The key method to understand here is conn.put_record, which takes three required arguments:

  1. The name of the stream to write to
  2. The data (sometimes called body or payload) of the event. We are sending this data as a Python string containing our JSON
  3. The partition key for the event. This will determine which shard the event is written to Now we just need to connect to Kinesis and try writing an event – this is as simple as:
from boto import kinesis
  
 conn = kinesis.connect_to_region(region_name="us-east-1",
        profile_name="ulp")
  
 write_event(conn, "events")

Part of the reason that this code is so simple is that the AWS CLI tool that you configured earlier uses boto, the AWS SDK for Python, under the hood. This means that boto can access the AWS credentials that you setup earlier in the AWS CLI without any trouble.

Hit enter on the above code and you should be greeted with… silence! Although in this case no news is good news, it would still be nice to get some visual feedback. This can be arranged: next put our event sending into an infinite loop in the Python interpreter like so:

while True:   write_event(conn, "events")

Leave this running for a couple of minutes, and then head back into the Kinesis section of the AWS web interface, and click on your events stream to bring up the Stream Details view.
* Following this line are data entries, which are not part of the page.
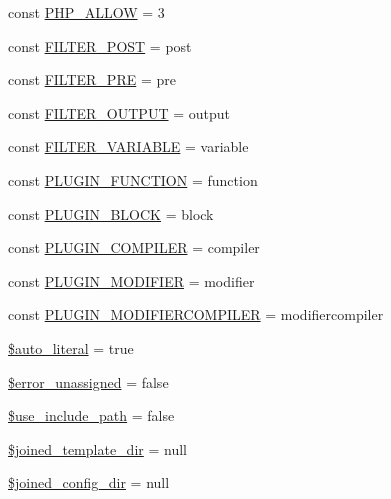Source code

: \begin{DoxyCompactItemize}
\item 
const \hyperlink{class_smarty_a95914b201d2627600faf1a65cb4e7115}{P\+H\+P\+\_\+\+A\+L\+L\+O\+W} = 3
\item 
const \hyperlink{class_smarty_adbf5a5e917688e56a5980bcf6257477a}{F\+I\+L\+T\+E\+R\+\_\+\+P\+O\+S\+T} = \textquotesingle{}post\textquotesingle{}
\item 
const \hyperlink{class_smarty_ad093197eaa7160271f4668c971478ec9}{F\+I\+L\+T\+E\+R\+\_\+\+P\+R\+E} = \textquotesingle{}pre\textquotesingle{}
\item 
const \hyperlink{class_smarty_aed61a81051bbb199555a03a2b45631b4}{F\+I\+L\+T\+E\+R\+\_\+\+O\+U\+T\+P\+U\+T} = \textquotesingle{}output\textquotesingle{}
\item 
const \hyperlink{class_smarty_a07041c936875d9504110cdff7dafc6bc}{F\+I\+L\+T\+E\+R\+\_\+\+V\+A\+R\+I\+A\+B\+L\+E} = \textquotesingle{}variable\textquotesingle{}
\item 
const \hyperlink{class_smarty_a21d2a55919184c21a26c85523c6cadfb}{P\+L\+U\+G\+I\+N\+\_\+\+F\+U\+N\+C\+T\+I\+O\+N} = \textquotesingle{}function\textquotesingle{}
\item 
const \hyperlink{class_smarty_a2e63fca0e26cc83f27a50354418a01b7}{P\+L\+U\+G\+I\+N\+\_\+\+B\+L\+O\+C\+K} = \textquotesingle{}block\textquotesingle{}
\item 
const \hyperlink{class_smarty_a65de331533aad88f59738c56ebd70c05}{P\+L\+U\+G\+I\+N\+\_\+\+C\+O\+M\+P\+I\+L\+E\+R} = \textquotesingle{}compiler\textquotesingle{}
\item 
const \hyperlink{class_smarty_a601f50b353718715e0c9c2ba4ab1b6d5}{P\+L\+U\+G\+I\+N\+\_\+\+M\+O\+D\+I\+F\+I\+E\+R} = \textquotesingle{}modifier\textquotesingle{}
\item 
const \hyperlink{class_smarty_a6d2292b274afbbc56b46bf0064257c21}{P\+L\+U\+G\+I\+N\+\_\+\+M\+O\+D\+I\+F\+I\+E\+R\+C\+O\+M\+P\+I\+L\+E\+R} = \textquotesingle{}modifiercompiler\textquotesingle{}
\item 
\hyperlink{class_smarty_a46ed4da4d4b243a11bb9ba4826d310e4}{\$auto\+\_\+literal} = true
\item 
\hyperlink{class_smarty_aaccca4d5f12266dfc813b9ebe920d4e0}{\$error\+\_\+unassigned} = false
\item 
\hyperlink{class_smarty_a7bdf6717c975c21ab609d6b8f7027c20}{\$use\+\_\+include\+\_\+path} = false
\item 
\hyperlink{class_smarty_a8d8ecb17a0338a52a5a6693618abbfe8}{\$joined\+\_\+template\+\_\+dir} = null
\item 
\hyperlink{class_smarty_a4b1843c13f0cbdeb4355965465666faf}{\$joined\+\_\+config\+\_\+dir} = null

\end{DoxyCompactItemize}
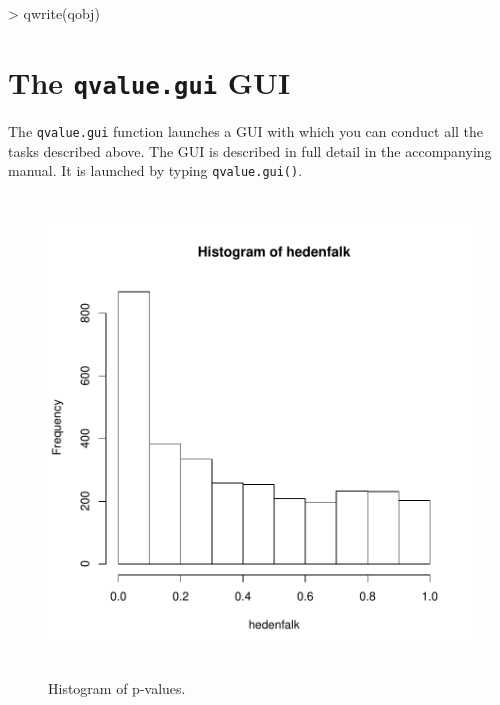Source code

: \documentclass[11pt]{article}
\newcommand{\Rfunction}[1]{{\texttt{#1}}}
\begin{document}
\begin{Schunk}
\begin{Sinput}
> qwrite(qobj)
\end{Sinput}
\end{Schunk}

\section{The \Rfunction{qvalue.gui} GUI}

The \Rfunction{qvalue.gui} function launches a GUI with which you can conduct all the tasks described above.  
The GUI is described in full detail in the accompanying manual.  It is launched by typing 
\texttt{qvalue.gui()}.

 

\begin{figure}[ht]
  \begin{center}
    \includegraphics[width=5in,height=5in]{pHist}
  \end{center}
  \caption{Histogram of p-values.}
\end{figure}
\end{document}
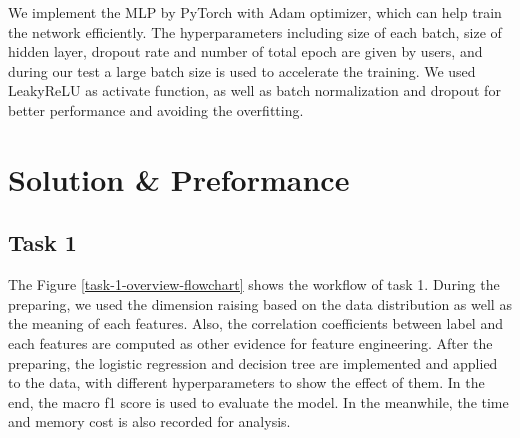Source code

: \documentclass[11pt]{article}
\begin{document}
We implement the MLP by PyTorch with Adam optimizer, which can help train the network efficiently. The hyperparameters including size of each batch, size of hidden layer, dropout rate and number of total epoch are given by users, and during our test a large batch size is used to accelerate the training. We used LeakyReLU as activate function, as well as batch normalization and dropout for better performance and avoiding the overfitting.

\section{Solution \& Preformance}

\subsection{Task 1}

The Figure \ref{task-1-overview-flowchart} shows the workflow of task 1. During the preparing, we used the dimension raising based on the data distribution as well as the meaning of each features. Also, the correlation coefficients between label and each features are computed as other evidence for feature engineering. After the preparing, the logistic regression and decision tree are implemented and applied to the data, with different hyperparameters to show the effect of them. In the end, the macro f1 score is used to evaluate the model. In the meanwhile, the time and memory cost is also recorded for analysis.
\end{document}
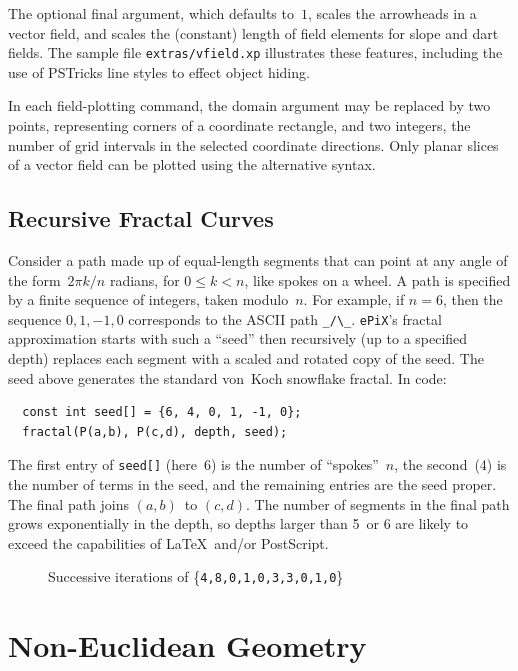 \documentclass[12pt]{report}
\newcommand{\code}[1]{\texttt{#1}}
\newcommand{\filename}[1]{\texttt{#1}}
\newcommand{\ePiX}{\code{ePiX}}
\begin{document}
The optional final argument, which defaults to~$1$, scales the
arrowheads in a vector field, and scales the (constant) length of
field elements for slope and dart fields. The sample file
\filename{extras/vfield.xp} illustrates these features, including the
use of PSTricks line styles to effect object hiding.

In each field-plotting command, the domain argument may be replaced by
two points, representing corners of a coordinate rectangle, and two
integers, the number of grid intervals in the selected coordinate
directions. Only planar slices of a vector field can be plotted using
the alternative syntax.  
 


\subsection*{Recursive Fractal Curves}  

Consider a path made up of equal-length segments that can point at any
angle of the form~$2\pi k/n$ radians, for $0\leq k<n$, like spokes on
a wheel. A path is specified by a finite sequence of integers, taken
modulo~$n$. For example, if $n=6$, then the sequence $0, 1, -1, 0$
corresponds to the ASCII path \verb+_/\_+.  \ePiX's fractal
approximation starts with such a ``seed'' then recursively (up to a
specified depth) replaces each segment with a scaled and rotated copy
of the seed. The seed above generates the standard von~Koch snowflake
fractal. In code:
\begin{verbatim}
  const int seed[] = {6, 4, 0, 1, -1, 0};
  fractal(P(a,b), P(c,d), depth, seed);
\end{verbatim}
The first entry of \code{seed[]} (here~6) is the number of
``spokes''~$n$, the second~(4) is the number of terms in the seed, and
the remaining entries are the seed proper. The final path joins
$(a,b)$~to $(c,d)$. The number of segments in the final path grows
exponentially in the depth, so depths larger than 5~or 6 are
likely to exceed the capabilities of \LaTeX\ and/or PostScript.
\begin{figure}[hbt]
  \begin{center}
  
  \end{center}
  \caption{Successive iterations of \{\code{4,8,0,1,0,3,3,0,1,0}\}}
\end{figure}


\section{Non-Euclidean Geometry}
\label{section:non-eucl}
\end{document}
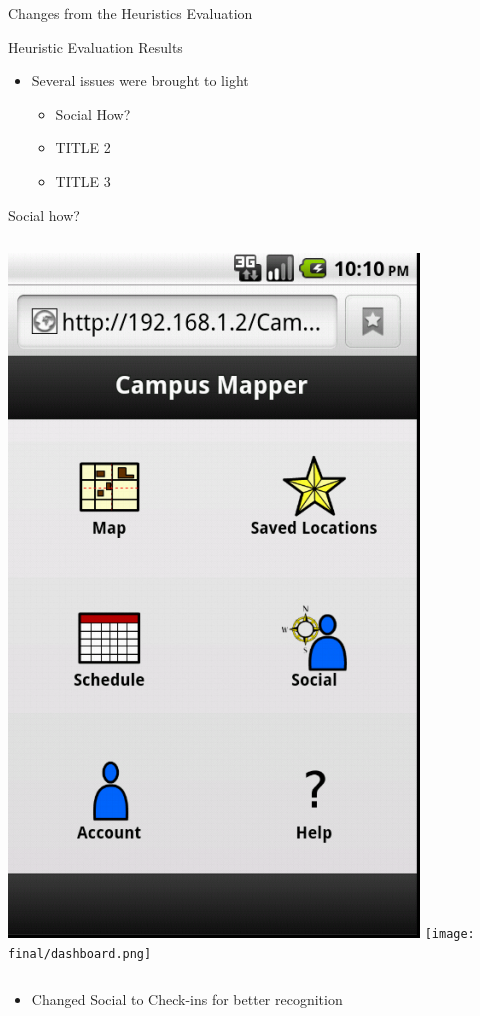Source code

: \documentclass{beamer}
\begin{document}
\begin{frame}{Changes from the Heuristics Evaluation}
    \begin{block}{Heuristic Evaluation Results} 
    \begin{itemize}
        \item Several issues were brought to light
        \begin{itemize}
            \item Social How?
            \item TITLE 2
            \item TITLE 3
        \end{itemize}
    \end{itemize}
    \end{block}
\end{frame}

\begin{frame}{Social how?}
    \begin{columns}[c]
        \center\includegraphics[height=0.5 \textheight]{final-pre-h/dashboard.png}
        \center\texttt{[image: final/dashboard.png]}
    \end{columns}
    \begin{itemize}
        \item Changed Social to Check-ins for better recognition
    \end{itemize}
\end{frame}
\end{document}

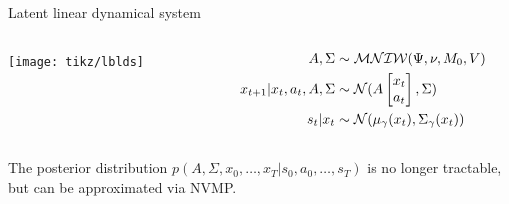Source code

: \documentclass[10pt, compress]{beamer}
\begin{document}

\begin{frame}{Latent linear dynamical system}
  \begin{columns}
    \begin{column}{0.3\textwidth}
        \texttt{[image: tikz/lblds]}
    \end{column}
    \hspace{10pt}
    \begin{column}{0.6\textwidth}
      \begin{align*}
        A, \Sigma &\sim \mathcal{MNIW}(\Psi, \nu, M_0, V) \\
        x_{t + 1} | x_t, a_t, A, \Sigma &\sim \mathcal{N}(A\begin{bmatrix}x_t\\a_t\end{bmatrix}, \Sigma) \\
        s_t | x_t &\sim \mathcal{N}(\mu_\gamma(x_t), \Sigma_\gamma(x_t))
      \end{align*}
    \end{column}
  \end{columns}
	The posterior distribution 
	$
	p(A, \Sigma, x_0, \ldots, x_T | {s_0, a_0, \ldots, s_T})
	$
	is no longer tractable, but can be approximated via NVMP.
\end{frame}
\end{document}
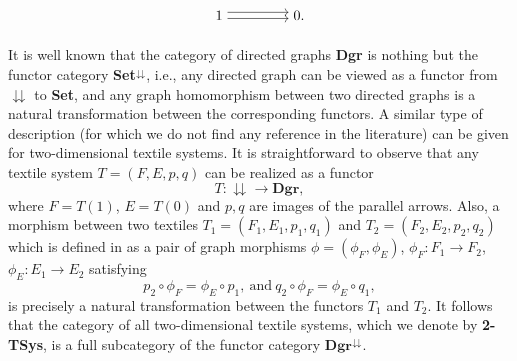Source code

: \documentclass[a4paper,reqno,12pt]{amsart}
\theoremstyle{definition}
\theoremstyle{remark}
\begin{document}
\[
\begin{tikzpicture}[scale=1]
\node[] (A) at (0,0) {$1$};
\node[] (B) at (2,0) {$0$.};

\draw[transform canvas={yshift=0.5ex}, ->] (A) -- (B);
\draw[transform canvas={yshift=-0.5ex}, ->] (A) -- (B);

\end{tikzpicture}
\] 

It is well known that the category of directed graphs \textbf{Dgr} is nothing but the functor category \textbf{Set}$^\downdownarrows$, i.e., any directed graph can be viewed as a functor from $\downdownarrows$ to \textbf{Set}, and any graph homomorphism between two directed graphs is a natural transformation between the corresponding functors. A similar type of description (for which we do not find any reference in the literature) can be given for two-dimensional textile systems. It is straightforward to observe that any textile system $T=(F,E,p,q)$ can be realized as a functor \[T:\downdownarrows\longrightarrow \textbf{Dgr},\] where $F=T(1)$, $E=T(0)$ and $p,q$ are images of the parallel arrows. Also, a morphism between two textiles $T_1=(F_1,E_1,p_1,q_1)$ and $T_2=(F_2,E_2,p_2,q_2)$ which is defined in \cite{KPW} as a pair of graph morphisms $\phi=(\phi_F,\phi_E)$, $\phi_F:F_1\longrightarrow F_2$, $\phi_E: E_1\longrightarrow E_2$ satisfying \[p_2\circ \phi_F=\phi_E \circ p_1,~\text{and}~q_2 \circ \phi_F=\phi_E \circ q_1,\] is precisely a natural transformation between the functors $T_1$ and $T_2$. It follows that the category of all two-dimensional textile systems, which we denote by \textbf{2-TSys}, is a full subcategory of the functor category $\textbf{Dgr}^\downdownarrows$. 
\end{document}
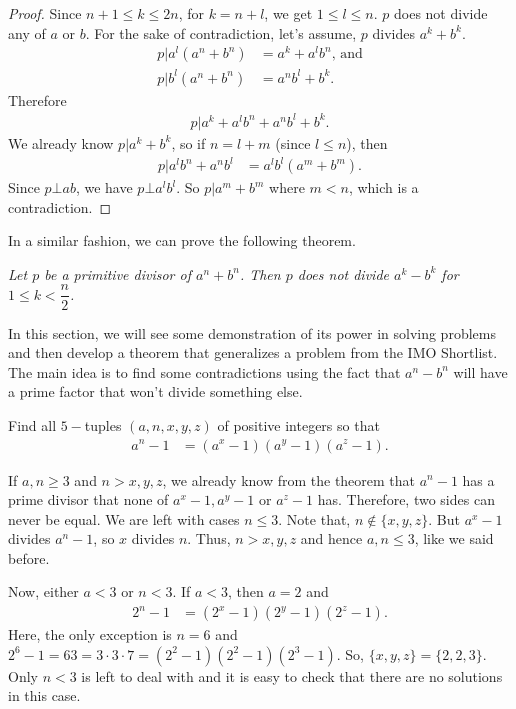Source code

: \documentclass{subfile}
\begin{document}
		\begin{proof}
			Since $n+1\leq k\leq2n$, for $k=n+l$, we get $1\leq l\leq n$. $p$ does not divide any of $a$ or $b$. For the sake of contradiction, let's assume, $p$ divides $a^k+b^k$.
				\begin{align*}
					p | a^l(a^n+b^n) &= a^k+a^lb^n\text {, and}\\
					p |b^l(a^n+b^n) &= a^nb^l+b^k.
				\end{align*}
			Therefore
			\begin{align*}
				p |a^k+a^lb^n+a^nb^l+b^k.
			\end{align*}
			We already know $p|a^k+b^k$, so if $n=l+m$ (since $l\leq n$), then
				\begin{align*}
					p|a^lb^n+a^nb^l & = a^lb^l(a^m+b^m).
				\end{align*}
			Since $p\bot ab$, we have $p\bot a^lb^l$. So $p|a^m+b^m$ where $m< n$, which is a contradiction.
		\end{proof}
	In a similar fashion, we can prove the following theorem.
		\begin{theorem}\slshape
			Let $p$ be a primitive divisor of $a^n+b^n$. Then $p$ does not divide $a^k-b^k$ for $1\leq k<\dfrac{n}{2}$.
		\end{theorem}
		
	In this section, we will see some demonstration of its power in solving problems and then develop a theorem that generalizes a problem from the IMO Shortlist. The main idea is to find some contradictions using the fact that $a^n-b^n$ will have a prime factor that won't divide something else.
		\begin{problem}
			Find all $5-$tuples $(a,n,x,y,z)$ of positive integers so that
				\begin{align*}
					a^n-1 & = (a^x-1)(a^y-1)(a^z-1).
				\end{align*}
		\end{problem}
		
		\begin{solution}
			If $a,n\geq3$ and $n>x,y,z$, we already know from the theorem that $a^n-1$ has a prime divisor that none of $a^x-1,a^y-1$ or $a^z-1$ has. Therefore, two sides can never be equal. We are left with cases $n\leq3$. Note that, $n\notin\{x,y,z\}$. But $a^x-1$ divides $a^n-1$, so $x$ divides $n$. Thus, $n>x,y,z$ and hence $a,n\leq3$, like we said before.
			
			Now, either $a<3$ or $n<3$. If $a<3$, then $a=2$ and
				\begin{align*}
					2^n-1 & = (2^x-1)(2^y-1)(2^z-1).
				\end{align*}
			Here, the only exception is $n=6$ and $2^6-1=63=3\cdot3\cdot7=(2^2-1)(2^2-1)(2^3-1)$. So, $\{x,y,z\}=\{2,2,3\}$. Only $n<3$ is left to deal with and it is easy to check that there are no solutions in this case.
		\end{solution}
		
\end{document}
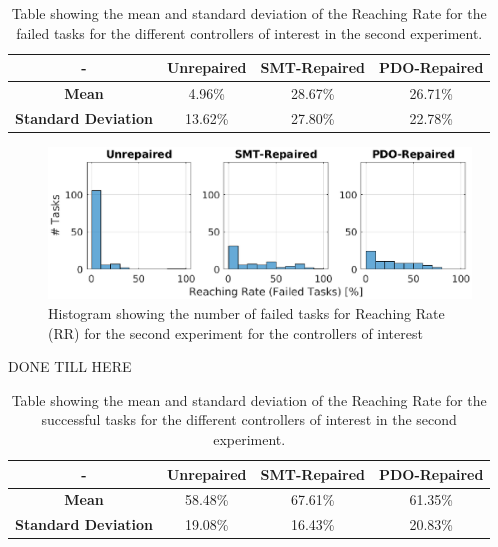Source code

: \begin{table}[H]
    \centering
    \begin{tabular}{|c|c|c|c|}
        \hline
        - & \textbf{Unrepaired} & \textbf{SMT-Repaired} & \textbf{PDO-Repaired} \\
        \hline
        \textbf{Mean} & 4.96\% & 28.67\% & 26.71\% \\
        \textbf{Standard Deviation} & 13.62\% & 27.80\% & 22.78\% \\
        \hline
    \end{tabular}
    \caption{Table showing the mean and standard deviation of the Reaching Rate for the failed tasks for the different controllers of interest in the second experiment.}
    \label{tab:RR-fail-second-mean-std}
\end{table}
\begin{figure}[H]
    \centering
    \includegraphics[width=\textwidth]{Images/second-experiment/exp1_RR_fail_hist.eps}
    \caption{Histogram showing the number of failed tasks for Reaching Rate (RR) for the second experiment for the controllers of interest}
    \label{fig:hist-RR-fail-second}
\end{figure}
DONE TILL HERE
%
%
\begin{table}[H]
    \centering
    \begin{tabular}{|c|c|c|c|}
        \hline
        - & \textbf{Unrepaired} & \textbf{SMT-Repaired} & \textbf{PDO-Repaired} \\
        \hline
        \textbf{Mean} & 58.48\% & 67.61\% & 61.35\% \\
        \textbf{Standard Deviation} & 19.08\% & 16.43\% & 20.83\% \\
        \hline
    \end{tabular}
    \caption{Table showing the mean and standard deviation of the Reaching Rate for the successful tasks for the different controllers of interest in the second experiment.}
    \label{tab:RR-succ-second-mean-std}
\end{table}

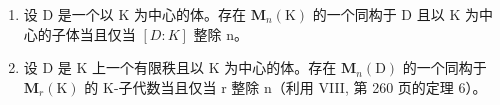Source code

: 
\begin{enumerate}
\def\labelenumi{\arabic{enumi})}
\item
  设 D 是一个以 K 为中心的体。存在 \(\mathbf{M}_{n}(\mathrm{K})\) 的一个同构于 D 且以 K 为中心的子体当且仅当 \([D:K]\) 整除 n。
\item
  设 D 是 K 上一个有限秩且以 K 为中心的体。存在 \(\mathbf{M}_{n}(\mathrm{D})\) 的一个同构于 \(\mathbf{M}_{r}(\mathrm{K})\) 的 K-子代数当且仅当 r 整除 n（利用 VIII, 第 260 页的定理 6）。
\end{enumerate}

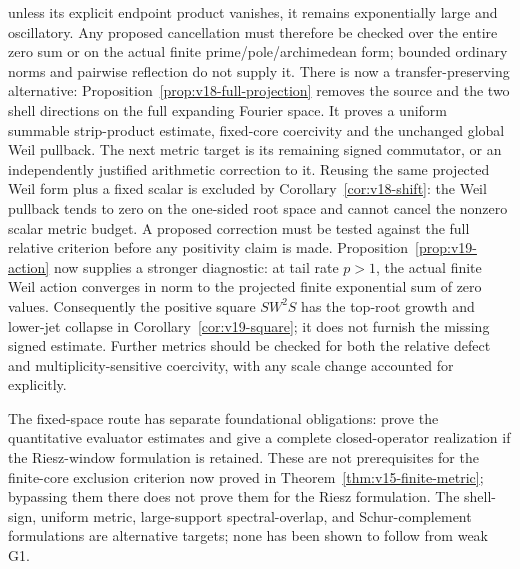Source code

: \documentclass[11pt]{article}
\theoremstyle{remark}
\begin{document}
unless its explicit endpoint product vanishes, it remains exponentially
large and oscillatory. Any proposed cancellation must therefore be checked
over the entire zero sum or on the actual finite prime/pole/archimedean
form; bounded ordinary norms and pairwise reflection do not supply it.
There is now a transfer-preserving alternative:
Proposition~\ref{prop:v18-full-projection} removes the source and the
two shell directions on the full expanding Fourier space. It proves a
uniform summable strip-product estimate, fixed-core coercivity and the
unchanged global Weil pullback. The next metric target is its remaining
signed commutator, or an independently justified arithmetic correction
to it. Reusing the same projected Weil form plus a fixed scalar is
excluded by Corollary~\ref{cor:v18-shift}: the Weil pullback tends to
zero on the one-sided root space and cannot cancel the nonzero scalar
metric budget. A proposed correction must be tested against the full
relative criterion before any positivity claim is made.
Proposition~\ref{prop:v19-action} now supplies a stronger diagnostic:
at tail rate $p>1$, the actual finite Weil action converges in norm to
the projected finite exponential sum of zero values. Consequently
the positive square $SW^2S$ has the top-root growth and lower-jet
collapse in Corollary~\ref{cor:v19-square}; it does not furnish the
missing signed estimate. Further metrics should be checked for both
the relative defect and multiplicity-sensitive coercivity, with any
scale change accounted for explicitly.

The fixed-space route has separate foundational obligations: prove the
quantitative evaluator estimates and give a complete closed-operator
realization if the Riesz-window formulation is retained. These are not
prerequisites for the finite-core exclusion criterion now proved in
Theorem~\ref{thm:v15-finite-metric}; bypassing them there does not prove
them for the Riesz formulation. The shell-sign, uniform metric,
large-support spectral-overlap, and Schur-complement formulations are
alternative targets; none has been shown to follow from weak G1.
\end{document}
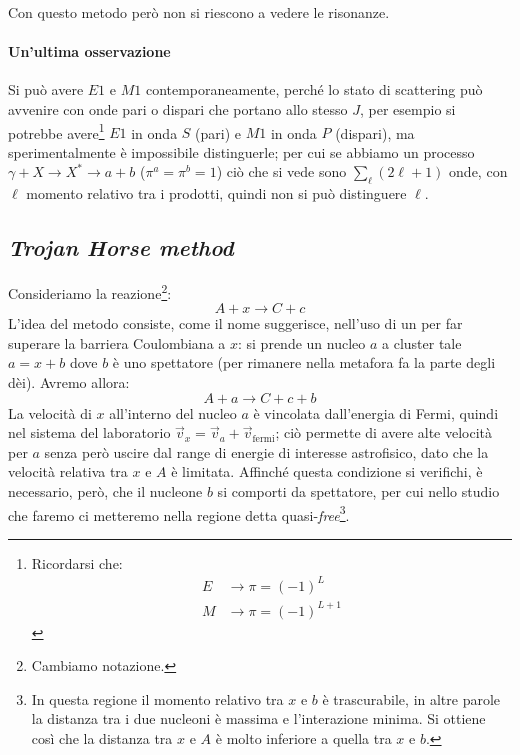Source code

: \noindent Con questo metodo però non si riescono a vedere le risonanze.

\paragraph{Un'ultima osservazione} Si può avere $E1$ e $M1$ contemporaneamente, perché lo stato di scattering può avvenire con onde pari o dispari che portano allo stesso $J$, per esempio si potrebbe avere\footnote{Ricordarsi che:%
\begin{align*}
	E&\to\pi=(-1)^L \\
	M&\to\pi=(-1)^{L+1} 
\end{align*}%
} $E1$ in onda $S$ (pari) e $M1$ in onda $P$ (dispari), ma sperimentalmente è impossibile distinguerle; per cui se abbiamo un processo $\gamma + X \to X^* \to a+b$ ($\pi^a=\pi^b=1$) ciò che si vede sono $\sum_\ell (2\ell+1)$ onde, con $\ell$ momento relativo tra i prodotti, quindi non si può distinguere $\ell$.
\newpage
\subsection{\textit{Trojan Horse method}}\label{sec-THm}
Consideriamo la reazione\footnote{Cambiamo notazione.}:
$$A+x \to C+c$$
L'idea del metodo consiste, come il nome suggerisce, nell'uso di un  per far superare la barriera Coulombiana a $x$: si prende un nucleo $a$ a cluster tale $a=x+b$ dove $b$ è uno spettatore (per rimanere nella metafora fa la parte degli dèi). Avremo allora:
$$A+a \to C+c + b$$
La velocità di $x$ all'interno del nucleo $a$ è vincolata dall'energia di Fermi, quindi nel sistema del laboratorio $\vec{v}_x = \vec{v}_a + \vec{v}_\text{fermi}$; ciò permette di avere alte velocità per $a$ senza però uscire dal range di energie di interesse astrofisico, dato che la velocità relativa tra $x$ e $A$ è limitata. Affinché questa condizione si verifichi, è necessario, però, che il nucleone $b$ si comporti da spettatore, per cui nello studio che faremo ci metteremo nella regione detta quasi-\textit{free}\footnote{In questa regione il momento relativo tra $x$ e $b$ è trascurabile, in altre parole la distanza tra i due nucleoni è massima e l'interazione minima. Si ottiene così che la distanza tra $x$ e $A$ è molto inferiore a quella tra $x$ e $b$.}.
At the bottom of this view, in the Monitoring tab, you should be able to see the beginnings of lines on some of the charts, as in Figure 6.


dean_06

Figure 6. The Monitoring tab in the Stream Details view lets you review the current and historical performance of a given Kinesis stream.


Unfortunately, this is the only visual confirmation we can get that we are successfully writing to our Kinesis stream – at least until we write some kind of stream consumer. We will do that soon, but first let’s wrap up our systems monitoring agent. We won’t need the Python interpreter any more, so you can kill the infinite loop with Control-C, and then exit the interpreter with Control-D.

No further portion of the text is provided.